Mais pour mes potes ou même mes parents, c'est comme si tout était normal, l'ayant déjà intégré complètement. Satoshi lui, sort les griffes dès que quelqu'un a la mauvaise idée de diriger son regard un peu trop bas par rapport à mon visage. C'est drôle de le voir comme ça. Même si j'avoue être finalement habitué, vu que je me traîne un félin sauvage dès que je sors de l'appart. Ces gens sur-protecteurs, c'est tellement adorable et en même temps, tellement chiant.
J'ai passé la soirée et la nuit chez la maman de Satoshi. Je n'y étais pas retourné depuis des milliards d'années, ça m'a fait tout drôle même si absolument rien n'avait changé. Que ce soit dans la déco ridicule de son ancienne chambre ou dans l'accueil chaleureux de sa mère. Et ce qui m'a le plus choqué, c'est qu'elle m'a fait mon plat préféré, épicé comme j'aime. Avec en dessert, le gâteau dont j'étais fou étant gamin. Tel mère, tel fils, dirons nous.
En partant ce matin, je n'ai pu m'empêcher d'être un peu guimauve.
- J'ai passé une soirée très agréable, merci. Tu m'avais manqué
Au vu de la grandeur qu'ont pris ces yeux et des petites perles qui se sont incrustées dans leurs coins, je me rends compte de l'énormité de ce que je viens de dire et essaye tant bien que mal de bafouiller un truc débile en m'enfuyant rapidement.

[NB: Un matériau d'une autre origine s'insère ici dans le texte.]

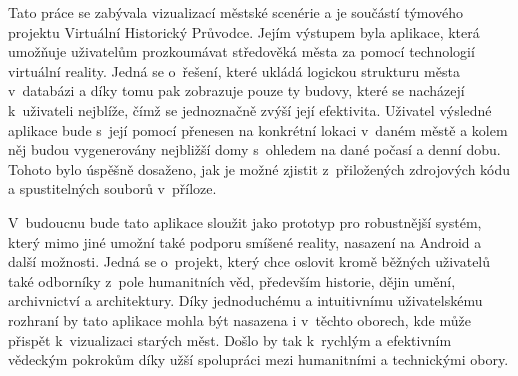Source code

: \documentclass[thesis=B,czech]{FITthesis}[2012/06/26]
\begin{document}
\begin{conclusion}
	   
    Tato práce se zabývala vizualizací městské scenérie a je součástí týmového projektu Virtuální Historický Průvodce. Jejím výstupem byla aplikace, která umožňuje uživatelům prozkoumávat středověká města za pomocí technologií virtuální reality. Jedná se o~řešení, které ukládá  logickou strukturu města v~databázi a díky tomu pak zobrazuje pouze ty budovy, které se nacházejí k~uživateli nejblíže, čímž se jednoznačně zvýší její efektivita. Uživatel výsledné aplikace bude s~její pomocí přenesen na konkrétní lokaci v~daném městě a kolem něj budou vygenerovány nejbližší domy s~ohledem na dané počasí a denní dobu.  Tohoto bylo úspěšně dosaženo, jak je možné zjistit z~přiložených zdrojových kódu a spustitelných souborů v~příloze.
    
     V~budoucnu bude tato aplikace sloužit jako prototyp pro robustnější systém, který mimo jiné umožní také podporu smíšené reality, nasazení na Android a další možnosti. Jedná se o~projekt, který chce oslovit kromě běžných uživatelů také odborníky z~pole humanitních věd, především historie, dějin umění, archivnictví a architektury. Díky jednoduchému a intuitivnímu uživatelskému rozhraní by tato aplikace mohla být nasazena i v~těchto oborech, kde může přispět k~vizualizaci starých měst. Došlo by tak k~rychlým a efektivním vědeckým pokrokům díky užší spolupráci mezi humanitními a technickými obory.
\end{conclusion}






\appendix
\end{document}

- Tu m'as manqué aussi Kinji. Je suis heureux de t'avoir retrouvé ! Bon week-end, on se voit lundi midi
Sentimentaux nous sommes.. dépitant.
Arrivé à l'appart, à la bourre, Kounen m'attend déjà adossé à sa voiture. Je le rejoins rapidement. Aujourd'hui est assez spécial, nous avons rendez-vous pour visiter une maison. Ensemble. Pour notre famille.
- Pardon, je suis en retard
- Pas la peine de pleurer pour ça mon petit chat, on a largement le temps
Voilà, qu'est ce que je disais, beaucoup trop sentimental, carrément déprimant. Surtout quand tu ne t'en aperçois même pas.
- Nan c'est juste que je pensais au fait qu'on allait visiter une maison pour notre future famille. Et j'ai plus trop de filtre émotif en ce moment
- Tu es adorable. Cela me touche aussi beaucoup. C'est une situation que je pensais tellement improbable dans ma vie. Merci de me permettre de vivre tout ça à tes côtés
- Techniquement, c'est toi qui est venu t'implanter en moi
- Idiot ! Allons-y, où on va vraiment faire attendre l'agent immobilier
Il coupe court à cette conversation qui lui est légèrement gênante avec une pichenette sur le nez. Sur le trajet, je ne peux m'empêcher de tressaillir d'impatience. Ça fait plusieurs semaines que l'on farfouille partout sur le net pour trouver notre petite perle, et celle ci est apparue de nul part tel un message du destin.
Je ne peux cependant pas m'empêcher d'avoir une pointe de peur de nous la voir refuser à cause de ma situation en plus de notre homosexualité. Que l'on tombe sur une personne peut ouverte d'esprit.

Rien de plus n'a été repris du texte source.